Creativity is a fascinating thing, no? Where do ideas come from? And how do they get here? (that little, flawed, intersubjective realm we call the “waking world”, I mean) Personally, I think this a far more interesting question than the one that has sidetracked western thought since about 400 BC: who had the first idea? You know–this week on A&E’s Platonic Investigations: the “Unmoved Mover” revealed!! (does anyone know if any bright transportation company has snatched up this Aristotelian monicker? “We’ll get you there America. Nothin’ gets to us!”)

Grant Morrison’s “Crawling From The Wreckage” is a stunning assault upon the ontological project (which is viewed as a “man made crisis founded upon human logical processes”)–stunning because it lays waste to western metaphysics without succumbing to the kind of cynicism/goofing around that you have to deal with in similarly-motivated twentieth-century philosophers like Heidegger or Derrida. This is why I think of Morrison as a descendant of Emerson: he channels all of his willpower into upholding the premise that there is something instead of nothing, while admitting that there’s no way we’re ever gonna get a clear fix on what that something is.

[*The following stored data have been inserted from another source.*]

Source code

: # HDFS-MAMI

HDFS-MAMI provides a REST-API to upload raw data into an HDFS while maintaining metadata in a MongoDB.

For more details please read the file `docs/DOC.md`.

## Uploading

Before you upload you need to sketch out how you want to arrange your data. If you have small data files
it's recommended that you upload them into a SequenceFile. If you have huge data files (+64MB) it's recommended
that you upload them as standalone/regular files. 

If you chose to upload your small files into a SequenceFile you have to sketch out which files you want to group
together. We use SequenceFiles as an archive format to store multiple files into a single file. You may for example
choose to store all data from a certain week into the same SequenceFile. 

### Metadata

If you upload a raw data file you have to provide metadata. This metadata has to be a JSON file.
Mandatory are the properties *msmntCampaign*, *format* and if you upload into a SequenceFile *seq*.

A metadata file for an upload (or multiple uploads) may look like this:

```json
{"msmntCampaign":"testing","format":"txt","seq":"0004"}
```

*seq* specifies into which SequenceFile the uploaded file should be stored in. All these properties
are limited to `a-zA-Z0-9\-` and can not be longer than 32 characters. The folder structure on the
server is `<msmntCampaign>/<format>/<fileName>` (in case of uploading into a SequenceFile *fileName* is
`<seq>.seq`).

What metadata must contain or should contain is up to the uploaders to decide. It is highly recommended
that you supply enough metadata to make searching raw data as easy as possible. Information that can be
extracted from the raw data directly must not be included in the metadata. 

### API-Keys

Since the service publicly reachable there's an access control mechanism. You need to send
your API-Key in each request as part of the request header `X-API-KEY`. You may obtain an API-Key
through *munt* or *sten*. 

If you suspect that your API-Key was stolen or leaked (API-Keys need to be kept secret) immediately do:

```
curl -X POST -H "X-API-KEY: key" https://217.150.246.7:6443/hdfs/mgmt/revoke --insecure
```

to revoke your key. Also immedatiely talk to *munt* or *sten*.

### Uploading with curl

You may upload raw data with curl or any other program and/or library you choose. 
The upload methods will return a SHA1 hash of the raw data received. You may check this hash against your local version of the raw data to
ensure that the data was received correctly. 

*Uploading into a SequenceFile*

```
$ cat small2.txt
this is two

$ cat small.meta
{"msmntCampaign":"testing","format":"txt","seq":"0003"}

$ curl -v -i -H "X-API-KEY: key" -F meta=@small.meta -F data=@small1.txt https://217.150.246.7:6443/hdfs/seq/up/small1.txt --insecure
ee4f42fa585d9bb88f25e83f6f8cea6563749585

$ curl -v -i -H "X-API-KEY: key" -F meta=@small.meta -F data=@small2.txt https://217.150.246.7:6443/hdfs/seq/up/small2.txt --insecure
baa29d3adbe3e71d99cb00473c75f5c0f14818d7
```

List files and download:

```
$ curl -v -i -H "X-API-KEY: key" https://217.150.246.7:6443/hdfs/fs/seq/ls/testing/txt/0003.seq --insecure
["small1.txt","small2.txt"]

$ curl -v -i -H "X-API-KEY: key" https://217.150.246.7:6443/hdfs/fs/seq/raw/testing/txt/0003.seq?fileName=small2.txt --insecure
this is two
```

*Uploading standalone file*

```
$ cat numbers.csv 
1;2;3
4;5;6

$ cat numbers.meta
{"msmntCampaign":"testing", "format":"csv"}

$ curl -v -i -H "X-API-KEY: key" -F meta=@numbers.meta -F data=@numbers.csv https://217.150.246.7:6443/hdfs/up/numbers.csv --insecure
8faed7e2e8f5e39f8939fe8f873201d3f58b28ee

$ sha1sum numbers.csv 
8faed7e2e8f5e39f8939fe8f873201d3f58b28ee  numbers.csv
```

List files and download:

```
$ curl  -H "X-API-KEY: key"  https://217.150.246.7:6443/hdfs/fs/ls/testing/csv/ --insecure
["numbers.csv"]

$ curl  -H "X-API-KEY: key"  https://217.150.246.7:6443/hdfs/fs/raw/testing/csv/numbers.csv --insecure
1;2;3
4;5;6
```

It’s just the “Not Me”, and that’s enough. That’s my problem with Nietzsche (and “empowerment theorists” in general)–he thought Emerson was talking about the “Me”, when, in actuality, he was talking about everything but.


Okay, getting back to creativity. It’s a disease man! And narrative creation is by far the severest strain… The “villain” in “Crawling From the Wreckage” is a fictional construct, called Orqwith, which threatens to engulf the world. Morrison tells us:

Walk a hundred miles, a thousand miles, in any direction, and you will still be in Orqwith. The city has spread like ripples in a pond from one central point–the Quadrivium–which is itself the terrestrial image of the God at the Crossroads. And in the center of the Quadrivium stands the Ossuary, the great Cathedral of Orqwith(DP #22, 1).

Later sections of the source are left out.